İkinci konu ise, Güven Teorisidir. Güven kavramı; temelinde, dürüstlük, samimiyet kavramlarını barındıran hukuki, ekonomik, sosyal ve kültürel bir kavramdır. Hukuk, uyuşmazlıkların çözümünü zaman zaman kaynağını dürüstlük kuralından alan taraflar arasındaki güven ilişkisinde bulmaktadır. Güven teorisi, tarafların menfaatleri arasında denge kurmayı amaçlar ve kaynağını dürüstlük kuralından alır. Kendine özgü mahiyet arz eden güven sorumluluğu bir kişinin veya kuruluşun davranışlarıyla başkalarında yarattığı haklı beklentiler nedeniyle oluşan güven ilişkisinden kaynaklanır. Temeli Alman Borçlar Kanunu’na dayanan bu teorinin, borçlar hukuku mevzuatımızda düzenlemesi bulunmamakla birlikte, gerek Türk hukukunda gerekse İsviçre hukukunda kendisine uygulama yeri bulan bu teori bir kimsenin kendi yarattığı dış görünüşün meydana getirdiği sonuçlara kendisinin katlanmasının gerekliliği, aksi yönde bir düşüncenin iyi niyet kurallarına aykırılık teşkil edeceğinin kabulüne dayanır. Bu kapsamda yorum sırasında güven teorisinin uygulanması TMK’nın 2. maddesinde düzenlenen dürüstlük ilkesinin gereğidir. Kanunun getirdiği güvenin korunmasına ilişkin hükümler yanında, tarafların sözlü veya yazılı davranışları bu güven ortamını sağlayabilir. Sağlanan güvenin, güven sorumluluğu kapsamında, hukuken korunması gerekir. Güven sorumluluğunda taraflar birbirlerinden bekledikleri güveni boşa çıkarmamalıdır. Bu itibarla güven teorisi hukuki güven, istikrar ve hakkaniyet düşüncesini esas alır. Hukukun bir amacı da kişilerin gerek birbirleriyle gerekse devletle olan ilişkilerinde güven ve sürekliliği sağlamaktır. Yasa’ya aykırı sakat bir işlemin uzun bir süre sonra geri alınması adalet, hakkaniyet, kamu düzeni ve istikrar ilkelerine dolayısıyla hukuka aykırı olur. Topluma ve kişiye hizmetle yükümlü bir hukuk devleti kişiye haksızlık yapmamak ve kendisinin yararlandığı bir süreden kişiyi de yararlandırmak zorundadır. (HGK, T. 06.10.2020, S:2016/(21)10-1602 E, 2020/711 K)…” (Bknz. Yargıtay 11. Hukuk Dairesi’nin 22.12.2021 tarih ve 2020/5447 Esas 2021/7321 Karar sayılı İlamı)

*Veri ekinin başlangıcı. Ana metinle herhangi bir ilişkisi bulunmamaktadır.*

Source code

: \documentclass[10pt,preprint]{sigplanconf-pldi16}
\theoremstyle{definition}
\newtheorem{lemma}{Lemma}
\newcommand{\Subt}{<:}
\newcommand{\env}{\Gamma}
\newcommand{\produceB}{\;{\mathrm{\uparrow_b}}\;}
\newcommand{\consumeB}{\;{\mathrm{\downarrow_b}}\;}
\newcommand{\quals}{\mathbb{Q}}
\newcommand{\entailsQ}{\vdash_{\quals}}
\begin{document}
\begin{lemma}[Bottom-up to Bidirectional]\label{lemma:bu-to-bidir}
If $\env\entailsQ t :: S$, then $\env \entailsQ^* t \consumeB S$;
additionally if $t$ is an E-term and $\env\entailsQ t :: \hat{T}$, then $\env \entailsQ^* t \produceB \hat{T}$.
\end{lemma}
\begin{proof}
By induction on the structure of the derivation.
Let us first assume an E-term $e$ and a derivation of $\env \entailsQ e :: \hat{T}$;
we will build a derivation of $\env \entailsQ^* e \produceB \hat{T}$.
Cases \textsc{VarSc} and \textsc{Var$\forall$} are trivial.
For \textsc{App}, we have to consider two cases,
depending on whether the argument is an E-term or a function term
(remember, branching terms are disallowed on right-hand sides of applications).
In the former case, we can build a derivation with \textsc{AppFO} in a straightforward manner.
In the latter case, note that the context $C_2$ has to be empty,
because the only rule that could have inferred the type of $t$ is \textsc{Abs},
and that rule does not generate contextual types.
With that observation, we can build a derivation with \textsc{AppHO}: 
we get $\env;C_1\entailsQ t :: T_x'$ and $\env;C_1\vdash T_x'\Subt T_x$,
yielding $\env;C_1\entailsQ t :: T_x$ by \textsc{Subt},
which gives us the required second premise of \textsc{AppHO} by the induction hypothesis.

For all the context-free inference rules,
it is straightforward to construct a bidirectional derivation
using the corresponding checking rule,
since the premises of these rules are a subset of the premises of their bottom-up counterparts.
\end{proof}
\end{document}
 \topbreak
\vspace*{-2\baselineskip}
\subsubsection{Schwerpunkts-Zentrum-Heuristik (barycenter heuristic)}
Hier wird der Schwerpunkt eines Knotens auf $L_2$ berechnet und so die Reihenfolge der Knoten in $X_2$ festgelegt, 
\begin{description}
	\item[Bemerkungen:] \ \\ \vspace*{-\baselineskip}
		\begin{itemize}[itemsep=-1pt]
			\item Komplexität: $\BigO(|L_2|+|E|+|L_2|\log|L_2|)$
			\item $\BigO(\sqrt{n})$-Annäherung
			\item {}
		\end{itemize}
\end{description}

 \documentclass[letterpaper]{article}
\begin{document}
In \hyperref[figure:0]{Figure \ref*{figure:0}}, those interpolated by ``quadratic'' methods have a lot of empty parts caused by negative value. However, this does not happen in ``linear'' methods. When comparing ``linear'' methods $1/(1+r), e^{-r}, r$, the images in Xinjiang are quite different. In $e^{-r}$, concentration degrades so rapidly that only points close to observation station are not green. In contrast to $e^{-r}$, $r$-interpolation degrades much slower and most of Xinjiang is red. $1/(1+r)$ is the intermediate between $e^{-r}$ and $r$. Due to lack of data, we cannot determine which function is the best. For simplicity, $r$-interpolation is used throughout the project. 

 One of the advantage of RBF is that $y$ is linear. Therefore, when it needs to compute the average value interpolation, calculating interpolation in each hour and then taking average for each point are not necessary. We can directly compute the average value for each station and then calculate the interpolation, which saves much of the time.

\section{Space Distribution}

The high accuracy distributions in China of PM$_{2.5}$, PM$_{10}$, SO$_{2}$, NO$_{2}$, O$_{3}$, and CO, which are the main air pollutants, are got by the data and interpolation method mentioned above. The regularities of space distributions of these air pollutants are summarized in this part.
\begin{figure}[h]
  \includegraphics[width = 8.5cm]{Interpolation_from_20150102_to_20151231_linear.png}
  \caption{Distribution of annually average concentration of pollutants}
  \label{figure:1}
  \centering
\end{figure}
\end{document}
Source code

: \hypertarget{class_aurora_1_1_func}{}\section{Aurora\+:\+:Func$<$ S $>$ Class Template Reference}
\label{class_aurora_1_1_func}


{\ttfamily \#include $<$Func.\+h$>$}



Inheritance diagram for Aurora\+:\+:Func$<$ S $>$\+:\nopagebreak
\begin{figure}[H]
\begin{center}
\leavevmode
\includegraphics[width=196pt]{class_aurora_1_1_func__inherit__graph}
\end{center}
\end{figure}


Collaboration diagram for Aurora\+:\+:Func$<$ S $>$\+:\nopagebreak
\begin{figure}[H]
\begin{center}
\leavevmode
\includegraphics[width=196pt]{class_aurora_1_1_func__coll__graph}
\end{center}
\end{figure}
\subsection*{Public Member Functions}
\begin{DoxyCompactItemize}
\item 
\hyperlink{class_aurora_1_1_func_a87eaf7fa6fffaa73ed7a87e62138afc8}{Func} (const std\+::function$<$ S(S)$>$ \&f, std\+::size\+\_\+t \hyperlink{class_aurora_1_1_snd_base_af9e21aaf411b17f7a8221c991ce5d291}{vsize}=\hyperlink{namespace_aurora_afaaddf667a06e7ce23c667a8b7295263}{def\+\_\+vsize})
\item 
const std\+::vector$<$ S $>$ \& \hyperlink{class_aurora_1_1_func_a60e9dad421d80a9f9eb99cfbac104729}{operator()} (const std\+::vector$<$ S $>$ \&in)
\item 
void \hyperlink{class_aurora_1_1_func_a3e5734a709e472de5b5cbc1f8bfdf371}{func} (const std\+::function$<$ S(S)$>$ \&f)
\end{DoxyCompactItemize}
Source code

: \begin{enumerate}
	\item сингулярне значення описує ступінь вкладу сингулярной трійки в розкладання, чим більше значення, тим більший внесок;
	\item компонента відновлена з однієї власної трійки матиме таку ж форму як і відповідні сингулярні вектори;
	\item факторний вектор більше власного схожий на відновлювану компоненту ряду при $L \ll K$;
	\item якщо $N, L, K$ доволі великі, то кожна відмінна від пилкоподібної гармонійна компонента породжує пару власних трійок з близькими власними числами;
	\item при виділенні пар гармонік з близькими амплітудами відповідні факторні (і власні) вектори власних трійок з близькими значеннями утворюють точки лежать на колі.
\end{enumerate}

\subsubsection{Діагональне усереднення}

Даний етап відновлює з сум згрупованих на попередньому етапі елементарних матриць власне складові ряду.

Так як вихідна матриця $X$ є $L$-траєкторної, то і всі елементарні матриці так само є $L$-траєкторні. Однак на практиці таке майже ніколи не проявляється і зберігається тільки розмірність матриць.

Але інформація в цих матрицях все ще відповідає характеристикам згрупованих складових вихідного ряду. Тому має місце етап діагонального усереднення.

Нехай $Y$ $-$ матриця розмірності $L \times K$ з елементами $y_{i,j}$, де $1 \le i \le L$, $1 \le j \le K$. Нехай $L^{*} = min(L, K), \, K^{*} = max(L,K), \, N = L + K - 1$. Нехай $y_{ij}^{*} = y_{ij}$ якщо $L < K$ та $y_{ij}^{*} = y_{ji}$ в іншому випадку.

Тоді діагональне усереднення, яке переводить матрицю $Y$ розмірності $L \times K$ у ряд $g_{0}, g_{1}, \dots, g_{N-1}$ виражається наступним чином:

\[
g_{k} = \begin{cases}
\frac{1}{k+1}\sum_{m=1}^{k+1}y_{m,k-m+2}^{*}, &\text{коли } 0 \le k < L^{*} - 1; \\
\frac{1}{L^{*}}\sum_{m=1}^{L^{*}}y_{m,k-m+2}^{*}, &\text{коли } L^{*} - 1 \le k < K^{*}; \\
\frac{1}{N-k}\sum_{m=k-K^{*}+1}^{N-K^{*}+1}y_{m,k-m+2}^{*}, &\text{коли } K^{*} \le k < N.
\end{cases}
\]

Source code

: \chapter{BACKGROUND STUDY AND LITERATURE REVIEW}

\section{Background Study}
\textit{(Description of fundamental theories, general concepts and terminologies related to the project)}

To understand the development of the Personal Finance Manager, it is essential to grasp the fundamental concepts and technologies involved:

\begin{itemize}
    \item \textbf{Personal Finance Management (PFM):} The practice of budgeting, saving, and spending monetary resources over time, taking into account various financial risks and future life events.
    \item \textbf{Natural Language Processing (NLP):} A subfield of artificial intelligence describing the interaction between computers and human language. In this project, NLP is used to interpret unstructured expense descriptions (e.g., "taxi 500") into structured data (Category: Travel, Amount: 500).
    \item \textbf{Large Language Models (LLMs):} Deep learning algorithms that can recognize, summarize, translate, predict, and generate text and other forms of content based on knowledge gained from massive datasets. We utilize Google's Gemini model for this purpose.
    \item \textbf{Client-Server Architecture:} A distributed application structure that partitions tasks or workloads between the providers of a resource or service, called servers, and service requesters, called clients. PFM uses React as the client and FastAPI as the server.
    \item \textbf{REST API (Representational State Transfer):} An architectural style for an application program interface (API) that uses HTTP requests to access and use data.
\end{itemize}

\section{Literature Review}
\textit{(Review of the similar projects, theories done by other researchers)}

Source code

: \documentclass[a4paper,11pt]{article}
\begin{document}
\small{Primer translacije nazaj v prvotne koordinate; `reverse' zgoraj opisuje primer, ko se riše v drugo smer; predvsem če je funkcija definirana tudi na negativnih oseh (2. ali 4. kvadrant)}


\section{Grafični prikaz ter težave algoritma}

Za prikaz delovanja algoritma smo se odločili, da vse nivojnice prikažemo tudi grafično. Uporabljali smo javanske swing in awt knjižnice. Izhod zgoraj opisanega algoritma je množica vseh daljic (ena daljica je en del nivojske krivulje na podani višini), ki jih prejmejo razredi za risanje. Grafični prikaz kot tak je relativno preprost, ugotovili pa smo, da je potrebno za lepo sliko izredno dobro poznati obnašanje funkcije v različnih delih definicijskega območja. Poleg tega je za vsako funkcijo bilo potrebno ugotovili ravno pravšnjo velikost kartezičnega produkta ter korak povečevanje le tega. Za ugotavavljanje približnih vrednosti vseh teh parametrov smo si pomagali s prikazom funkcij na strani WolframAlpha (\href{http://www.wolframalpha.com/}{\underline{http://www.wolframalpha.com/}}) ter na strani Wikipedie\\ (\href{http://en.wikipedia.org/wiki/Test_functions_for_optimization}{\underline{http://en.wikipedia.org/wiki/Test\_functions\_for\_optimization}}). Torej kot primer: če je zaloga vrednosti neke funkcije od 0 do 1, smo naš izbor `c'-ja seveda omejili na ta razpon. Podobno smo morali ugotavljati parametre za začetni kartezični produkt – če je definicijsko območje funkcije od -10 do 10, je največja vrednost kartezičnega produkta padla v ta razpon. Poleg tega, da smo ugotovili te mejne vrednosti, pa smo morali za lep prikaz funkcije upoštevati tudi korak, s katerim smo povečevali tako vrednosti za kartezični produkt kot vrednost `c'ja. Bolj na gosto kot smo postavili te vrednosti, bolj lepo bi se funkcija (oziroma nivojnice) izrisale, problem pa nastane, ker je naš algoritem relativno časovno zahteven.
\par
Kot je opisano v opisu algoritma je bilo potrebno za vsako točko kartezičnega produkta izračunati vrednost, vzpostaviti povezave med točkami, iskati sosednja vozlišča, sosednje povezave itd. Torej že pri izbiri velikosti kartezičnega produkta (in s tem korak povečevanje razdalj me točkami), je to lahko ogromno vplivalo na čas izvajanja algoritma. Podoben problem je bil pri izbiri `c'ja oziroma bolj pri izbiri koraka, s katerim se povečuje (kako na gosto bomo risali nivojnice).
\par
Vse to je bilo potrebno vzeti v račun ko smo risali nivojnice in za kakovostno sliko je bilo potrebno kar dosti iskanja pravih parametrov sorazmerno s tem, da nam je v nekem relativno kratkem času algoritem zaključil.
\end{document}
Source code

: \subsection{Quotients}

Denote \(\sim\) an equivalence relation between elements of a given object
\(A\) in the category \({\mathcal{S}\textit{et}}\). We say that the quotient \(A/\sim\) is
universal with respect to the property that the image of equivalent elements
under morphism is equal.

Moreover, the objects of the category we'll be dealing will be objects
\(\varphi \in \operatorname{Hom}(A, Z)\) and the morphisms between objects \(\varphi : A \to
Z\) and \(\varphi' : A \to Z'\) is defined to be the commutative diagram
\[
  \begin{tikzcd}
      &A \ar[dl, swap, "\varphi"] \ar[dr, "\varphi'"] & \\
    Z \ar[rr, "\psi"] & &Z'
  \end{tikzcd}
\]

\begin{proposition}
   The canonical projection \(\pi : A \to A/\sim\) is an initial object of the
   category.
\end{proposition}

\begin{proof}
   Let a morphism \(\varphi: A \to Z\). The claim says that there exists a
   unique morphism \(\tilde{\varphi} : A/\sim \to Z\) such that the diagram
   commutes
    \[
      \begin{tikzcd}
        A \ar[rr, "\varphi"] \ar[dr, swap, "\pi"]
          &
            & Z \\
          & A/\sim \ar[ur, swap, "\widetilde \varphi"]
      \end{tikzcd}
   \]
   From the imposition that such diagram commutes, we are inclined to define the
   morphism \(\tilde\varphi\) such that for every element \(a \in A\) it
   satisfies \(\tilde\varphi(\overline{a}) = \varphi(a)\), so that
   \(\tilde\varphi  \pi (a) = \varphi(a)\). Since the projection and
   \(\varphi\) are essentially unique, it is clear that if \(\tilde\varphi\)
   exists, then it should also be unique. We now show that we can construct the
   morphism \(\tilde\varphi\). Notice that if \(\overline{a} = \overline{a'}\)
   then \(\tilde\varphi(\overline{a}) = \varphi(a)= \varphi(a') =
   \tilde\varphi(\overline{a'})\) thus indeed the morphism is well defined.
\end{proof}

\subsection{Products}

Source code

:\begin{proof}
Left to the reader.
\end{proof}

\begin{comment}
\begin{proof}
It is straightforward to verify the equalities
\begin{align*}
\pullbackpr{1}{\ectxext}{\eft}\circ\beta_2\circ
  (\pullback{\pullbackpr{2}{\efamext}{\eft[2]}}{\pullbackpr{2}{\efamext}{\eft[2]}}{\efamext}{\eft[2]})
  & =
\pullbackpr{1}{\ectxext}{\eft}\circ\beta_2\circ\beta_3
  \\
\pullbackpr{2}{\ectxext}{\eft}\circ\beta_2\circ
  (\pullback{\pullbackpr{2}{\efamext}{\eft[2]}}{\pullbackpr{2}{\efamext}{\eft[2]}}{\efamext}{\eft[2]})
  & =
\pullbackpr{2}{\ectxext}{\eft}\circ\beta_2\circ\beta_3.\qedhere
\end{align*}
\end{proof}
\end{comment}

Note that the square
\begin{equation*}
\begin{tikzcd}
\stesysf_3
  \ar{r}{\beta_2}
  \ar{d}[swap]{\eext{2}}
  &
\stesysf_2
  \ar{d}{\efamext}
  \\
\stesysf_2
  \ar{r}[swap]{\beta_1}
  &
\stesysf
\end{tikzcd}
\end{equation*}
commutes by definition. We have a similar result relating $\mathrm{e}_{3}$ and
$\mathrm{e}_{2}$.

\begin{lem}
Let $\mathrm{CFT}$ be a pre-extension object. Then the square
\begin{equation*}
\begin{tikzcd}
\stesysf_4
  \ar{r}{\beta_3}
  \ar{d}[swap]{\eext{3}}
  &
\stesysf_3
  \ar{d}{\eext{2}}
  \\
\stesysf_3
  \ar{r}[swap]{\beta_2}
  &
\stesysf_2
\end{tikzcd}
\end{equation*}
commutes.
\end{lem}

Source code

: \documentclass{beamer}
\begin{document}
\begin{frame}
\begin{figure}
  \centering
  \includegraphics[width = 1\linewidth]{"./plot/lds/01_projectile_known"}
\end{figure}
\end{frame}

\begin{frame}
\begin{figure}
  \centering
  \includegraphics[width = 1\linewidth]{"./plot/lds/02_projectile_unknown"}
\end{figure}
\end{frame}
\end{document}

Dosyadaki belgelere, kararın dayandığı delillerle, usul ve yasaya uygun gerektirici nedenlere ve özellikle hükme esas alınan bilirkişi rapor ve ek raporunun oluşa, somut olayın özelliklerine uygun, açık, anlaşılır, taraf ve yargı denetimine uygun olmasına, üç ayrı tüzel kişiliği olan şirketlerden uyuşmazlığa konu ticari ilişki ve faturaların tarafı olmayan davalı … AŞ. ve davalı …’nin sorumlu tutulabilmesi için yukarıda açıklanan tüzel kişilik perdesinin kaldırılması hallerinden hiç birisine uymamasına, davalı şirketlerin farklı tüzel kişiliklere sahip oldukları yönündeki savunmalarının hakkın kötüye kullanılması niteliğinde olmamasına, kararda kamu düzenine ilişkin bir aykırılık bulunmamasına göre; kanunun olaya uygulanmasında ve gerekçede hata edilmediği, ihtilafın doğru olarak tanımlandığı, inceleme konusu kararın usul ve esas yönünden hukuka uygun olduğu anlaşıldığından, davacı vekilinin yerinde bulunmayan istinaf kanun yolu başvurusunun 6100 sayılı HMK’nın 353/(1)-b-1. maddesi gereğince esastan reddine karar vermek gerekmiştir.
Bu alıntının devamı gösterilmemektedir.